Rubble remains of the Confederate Soldiers & Sailors Monument in a park in Birmingham, Alabama: AP
Rubble remains of the Confederate Soldiers & Sailors Monument in a park in Birmingham, Alabama: AP

Alabama’s attorney general has brought legal action against Birmingham mayor Randall Woolfin after he dismantled a confederate monument in the state’s largest city amid protests against institutionalised racism and police brutality across the US.

State Attorney General Steve Marshall announced on Tuesday that he had filed a new lawsuit against Birmingham over the mayor’s decision on Sunday night to topple the confederate monument.

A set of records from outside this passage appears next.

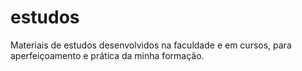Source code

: # estudos
 Materiais de estudos desenvolvidos na faculdade e em cursos, para aperfeiçoamento e prática da minha formação.
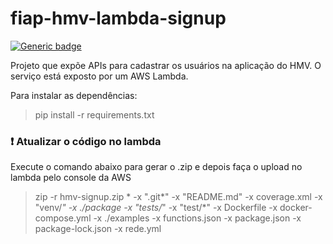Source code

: # fiap-hmv-lambda-signup
[![Generic badge](https://img.shields.io/badge/Linguagem-Python-orange.svg)](https://www.python.org/)

Projeto que expõe APIs para cadastrar os usuários na aplicação do HMV. O serviço está exposto por um AWS Lambda.

Para instalar as dependências:
> pip install -r requirements.txt

### :exclamation: Atualizar o código no lambda
Execute o comando abaixo para gerar o .zip e depois faça o upload no lambda pelo console da AWS
> zip -r hmv-signup.zip * -x ".git*" -x "README.md" -x coverage.xml -x "venv/*" -x ./package -x "tests/*" -x "test/*" -x Dockerfile -x docker-compose.yml -x ./examples -x functions.json -x package.json -x package-lock.json -x rede.yml

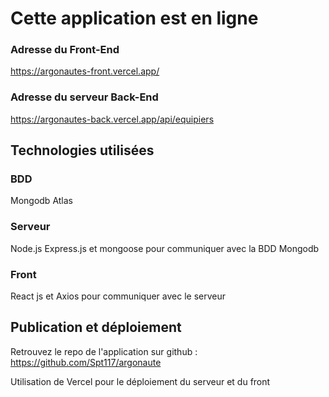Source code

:# Cette application est en ligne

### Adresse du Front-End

https://argonautes-front.vercel.app/

### Adresse du serveur Back-End

https://argonautes-back.vercel.app/api/equipiers

## Technologies utilisées

### BDD

Mongodb Atlas

### Serveur

Node.js Express.js et mongoose pour communiquer avec la BDD Mongodb

### Front

React js et Axios pour communiquer avec le serveur

## Publication et déploiement

Retrouvez le repo de l'application sur github :
https://github.com/Spt117/argonaute

Utilisation de Vercel pour le déploiement du serveur et du front
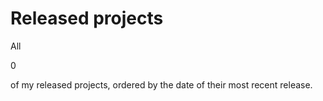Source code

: # Released projects

All 
<!-- release_count starts -->0<!-- release_count ends -->

of my released projects, ordered by the date of their most recent release.

<!-- recent_releases starts -->

<!-- recent_releases ends -->
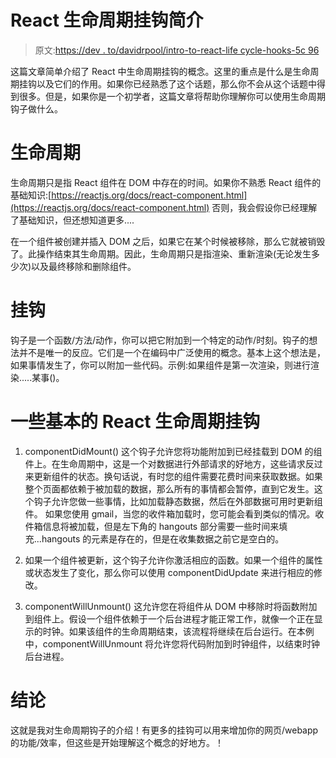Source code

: # React 生命周期挂钩简介

> 原文:[https://dev . to/davidrpool/intro-to-react-life cycle-hooks-5c 96](https://dev.to/davidrpolk/intro-to-react-lifecycle-hooks-5c96)

这篇文章简单介绍了 React 中生命周期挂钩的概念。这里的重点是什么是生命周期挂钩以及它们的作用。如果你已经熟悉了这个话题，那么你不会从这个话题中得到很多。但是，如果你是一个初学者，这篇文章将帮助你理解你可以使用生命周期钩子做什么。

# [](#lifecycle)生命周期

生命周期只是指 React 组件在 DOM 中存在的时间。如果你不熟悉 React 组件的基础知识:[https://reactjs.org/docs/react-component.html](https://reactjs.org/docs/react-component.html)
否则，我会假设你已经理解了基础知识，但还想知道更多....

在一个组件被创建并插入 DOM 之后，如果它在某个时候被移除，那么它就被销毁了。此操作结束其生命周期。因此，生命周期只是指渲染、重新渲染(无论发生多少次)以及最终移除和删除组件。

# [](#hooks)挂钩

钩子是一个函数/方法/动作，你可以把它附加到一个特定的动作/时刻。钩子的想法并不是唯一的反应。它们是一个在编码中广泛使用的概念。基本上这个想法是，如果事情发生了，你可以附加一些代码。示例:如果组件是第一次渲染，则进行渲染.....某事()。

# [](#some-basic-react-lifecycle-hooks)一些基本的 React 生命周期挂钩

1.  componentDidMount()
    这个钩子允许您将功能附加到已经挂载到 DOM 的组件上。在生命周期中，这是一个对数据进行外部请求的好地方，这些请求反过来更新组件的状态。换句话说，有时您的组件需要花费时间来获取数据。如果整个页面都依赖于被加载的数据，那么所有的事情都会暂停，直到它发生。这个钩子允许您做一些事情，比如加载静态数据，然后在外部数据可用时更新组件。
    如果您使用 gmail，当您的收件箱加载时，您可能会看到类似的情况。收件箱信息将被加载，但是左下角的 hangouts 部分需要一些时间来填充...hangouts 的元素是存在的，但是在收集数据之前它是空白的。

2.  如果一个组件被更新，这个钩子允许你激活相应的函数。如果一个组件的属性或状态发生了变化，那么你可以使用 componentDidUpdate 来进行相应的修改。

3.  componentWillUnmount()
    这允许您在将组件从 DOM 中移除时将函数附加到组件上。假设一个组件依赖于一个后台进程才能正常工作，就像一个正在显示的时钟。如果该组件的生命周期结束，该流程将继续在后台运行。在本例中，componentWillUnmount 将允许您将代码附加到时钟组件，以结束时钟后台进程。

# [](#conclusion)结论

这就是我对生命周期钩子的介绍！有更多的挂钩可以用来增加你的网页/webapp 的功能/效率，但这些是开始理解这个概念的好地方。！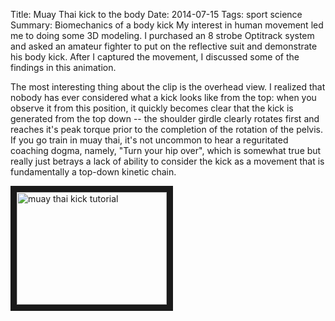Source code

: Title:  Muay Thai kick to the body
Date: 2014-07-15
Tags: sport science
Summary: Biomechanics of a body kick
My interest in human movement led me to doing some 3D modeling. I purchased an 8 strobe Optitrack system and asked an amateur fighter to put on the reflective suit and demonstrate his body kick. After I captured the movement, I discussed some of the findings in this animation.  

The most interesting thing about the clip is the overhead view. I realized that nobody has ever considered what a kick looks like from the top: when you observe it from this position, it quickly becomes clear that the kick is generated from the top down -- the shoulder girdle clearly rotates first and reaches it's peak torque prior to the completion of the rotation of the pelvis. If you go train in muay thai, it's not uncommon to hear a reguritated coaching dogma, namely, "Turn your hip over", which is somewhat true but really just betrays a lack of ability to consider the kick as a movement that is fundamentally a top-down kinetic chain.   

<a href="http://www.youtube.com/watch?feature=player_embedded&v=OPdRX5Poqo4
" target="_blank"><img src="http://img.youtube.com/vi/OPdRX5Poqo4/0.jpg" 
alt="muay thai kick tutorial" width="240" height="180" border="10" /></a>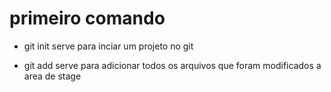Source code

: # primeiro comando

* git init
serve para inciar um projeto no git

* git add
serve para adicionar todos os arquivos que foram modificados a area de stage


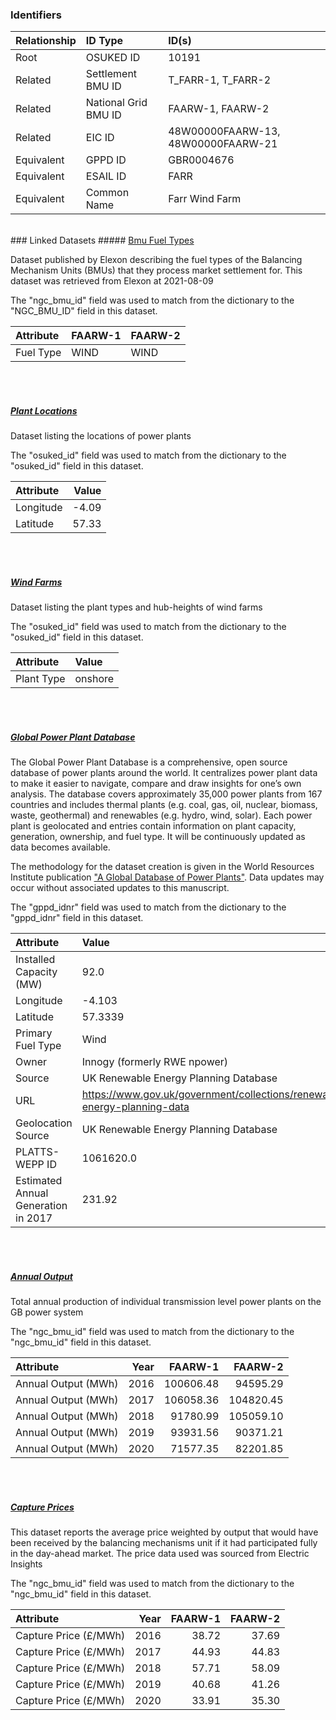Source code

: ### Identifiers

| Relationship   | ID Type              | ID(s)                              |
|:---------------|:---------------------|:-----------------------------------|
| Root           | OSUKED ID            | 10191                              |
| Related        | Settlement BMU ID    | T_FARR-1, T_FARR-2                 |
| Related        | National Grid BMU ID | FAARW-1, FAARW-2                   |
| Related        | EIC ID               | 48W00000FAARW-13, 48W00000FAARW-21 |
| Equivalent     | GPPD ID              | GBR0004676                         |
| Equivalent     | ESAIL ID             | FARR                               |
| Equivalent     | Common Name          | Farr Wind Farm                     |

<br>
### Linked Datasets
##### <a href="https://raw.githubusercontent.com/OSUKED/Dictionary-Datasets/main/datasets/bmu-fuel-types/datapackage.json">Bmu Fuel Types</a>

Dataset published by Elexon describing the fuel types of the Balancing Mechanism Units (BMUs) that they process market settlement for. This dataset was retrieved from Elexon at 2021-08-09

The "ngc_bmu_id" field was used to match from the dictionary to the "NGC_BMU_ID" field in this dataset.

| Attribute   | FAARW-1   | FAARW-2   |
|:------------|:----------|:----------|
| Fuel Type   | WIND      | WIND      |

<br><br>
##### <a href="https://raw.githubusercontent.com/OSUKED/Dictionary-Datasets/main/datasets/plant-locations/datapackage.json">Plant Locations</a>

Dataset listing the locations of power plants

The "osuked_id" field was used to match from the dictionary to the "osuked_id" field in this dataset.

| Attribute   |   Value |
|:------------|--------:|
| Longitude   |   -4.09 |
| Latitude    |   57.33 |

<br><br>
##### <a href="https://raw.githubusercontent.com/OSUKED/Dictionary-Datasets/main/datasets/wind-farms/datapackage.json">Wind Farms</a>

Dataset listing the plant types and hub-heights of wind farms

The "osuked_id" field was used to match from the dictionary to the "osuked_id" field in this dataset.

| Attribute   | Value   |
|:------------|:--------|
| Plant Type  | onshore |

<br><br>
##### <a href="https://raw.githubusercontent.com/OSUKED/Dictionary-Datasets/main/datasets/global-power-plant-database/datapackage.json">Global Power Plant Database</a>

The Global Power Plant Database is a comprehensive, open source database of power plants around the world. It centralizes power plant data to make it easier to navigate, compare and draw insights for one’s own analysis. The database covers approximately 35,000 power plants from 167 countries and includes thermal plants (e.g. coal, gas, oil, nuclear, biomass, waste, geothermal) and renewables (e.g. hydro, wind, solar). Each power plant is geolocated and entries contain information on plant capacity, generation, ownership, and fuel type. It will be continuously updated as data becomes available. 

The methodology for the dataset creation is given in the World Resources Institute publication ["A Global Database of Power Plants"](https://www.wri.org/research/global-database-power-plants). Data updates may occur without associated updates to this manuscript.

The "gppd_idnr" field was used to match from the dictionary to the "gppd_idnr" field in this dataset.

| Attribute                           | Value                                                                    |
|:------------------------------------|:-------------------------------------------------------------------------|
| Installed Capacity (MW)             | 92.0                                                                     |
| Longitude                           | -4.103                                                                   |
| Latitude                            | 57.3339                                                                  |
| Primary Fuel Type                   | Wind                                                                     |
| Owner                               | Innogy (formerly RWE npower)                                             |
| Source                              | UK Renewable Energy Planning Database                                    |
| URL                                 | https://www.gov.uk/government/collections/renewable-energy-planning-data |
| Geolocation Source                  | UK Renewable Energy Planning Database                                    |
| PLATTS-WEPP ID                      | 1061620.0                                                                |
| Estimated Annual Generation in 2017 | 231.92                                                                   |

<br><br>
##### <a href="https://raw.githubusercontent.com/OSUKED/Dictionary-Datasets/main/datasets/annual-output/datapackage.json">Annual Output</a>

Total annual production of individual transmission level power plants on the GB power system

The "ngc_bmu_id" field was used to match from the dictionary to the "ngc_bmu_id" field in this dataset.

| Attribute           |   Year |   FAARW-1 |   FAARW-2 |
|:--------------------|-------:|----------:|----------:|
| Annual Output (MWh) |   2016 | 100606.48 |  94595.29 |
| Annual Output (MWh) |   2017 | 106058.36 | 104820.45 |
| Annual Output (MWh) |   2018 |  91780.99 | 105059.10 |
| Annual Output (MWh) |   2019 |  93931.56 |  90371.21 |
| Annual Output (MWh) |   2020 |  71577.35 |  82201.85 |

<br><br>
##### <a href="https://raw.githubusercontent.com/OSUKED/Dictionary-Datasets/main/datasets/capture-prices/datapackage.json">Capture Prices</a>

This dataset reports the average price weighted by output that would have been received by the balancing mechanisms unit if it had participated fully in the day-ahead market. The price data used was sourced from Electric Insights

The "ngc_bmu_id" field was used to match from the dictionary to the "ngc_bmu_id" field in this dataset.

| Attribute             |   Year |   FAARW-1 |   FAARW-2 |
|:----------------------|-------:|----------:|----------:|
| Capture Price (£/MWh) |   2016 |     38.72 |     37.69 |
| Capture Price (£/MWh) |   2017 |     44.93 |     44.83 |
| Capture Price (£/MWh) |   2018 |     57.71 |     58.09 |
| Capture Price (£/MWh) |   2019 |     40.68 |     41.26 |
| Capture Price (£/MWh) |   2020 |     33.91 |     35.30 |
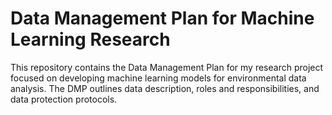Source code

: # Data Management Plan for Machine Learning Research

This repository contains the Data Management Plan for my research project focused on developing machine learning models for environmental data analysis. The DMP outlines data description, roles and responsibilities, and data protection protocols.
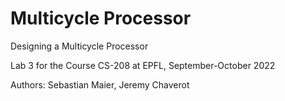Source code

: #  Multicycle Processor

Designing a Multicycle Processor

Lab 3 for the Course CS-208 at EPFL,
September-October 2022

Authors: Sebastian Maier, Jeremy Chaverot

Mr Marshall warned that the monument's removal from Linn Park "would violate the law and that I would fulfill my duty to enforce it."

The state’s memorial preservation law, passed in 2017, states that the attorney general must enforce penalties against all violations that would damage monuments, memorials and other historic structures.

Mr Marshall wrote that moving the 115-year-old Confederate Soldiers and Sailors monument in Birmingham would have necessitated a waiver.

Without one, Mr Randall is set to be issued with a one-time $25,000 (£19,772) penalty, which would then go to the state’s Historic Preservation Fund.

Mr Randall promised crowds on Sunday night that he would "finish the job" of pulling down Birmingham’s tallest confederate monument, after demonstrators toppled and defaced other statues

The mayor defended his decisions on Wednesday, when he told the Today show that his move to dismantle the monument was to reduce tensions among those protesting George Floyd’s killing in Minneapolis police custody last week.

"I chose my city to avoid more civil unrest," said Mr Woolfin. "It's probably better for this city to pay this civil fine than to have more civil unrest."

It comes almost three years after Mr Woolfin’s predecessor, William Bell, was also threatened with legal action when he ordered the same monument to be covered amid violent protests in Charlottesville, Virginia, in 2017.

Demonstrations since George Floyd’s death have escalated the removal of, and discussion around, confederate monuments in numerous states, where most consider the memorials to be outdated and racist relics of the past.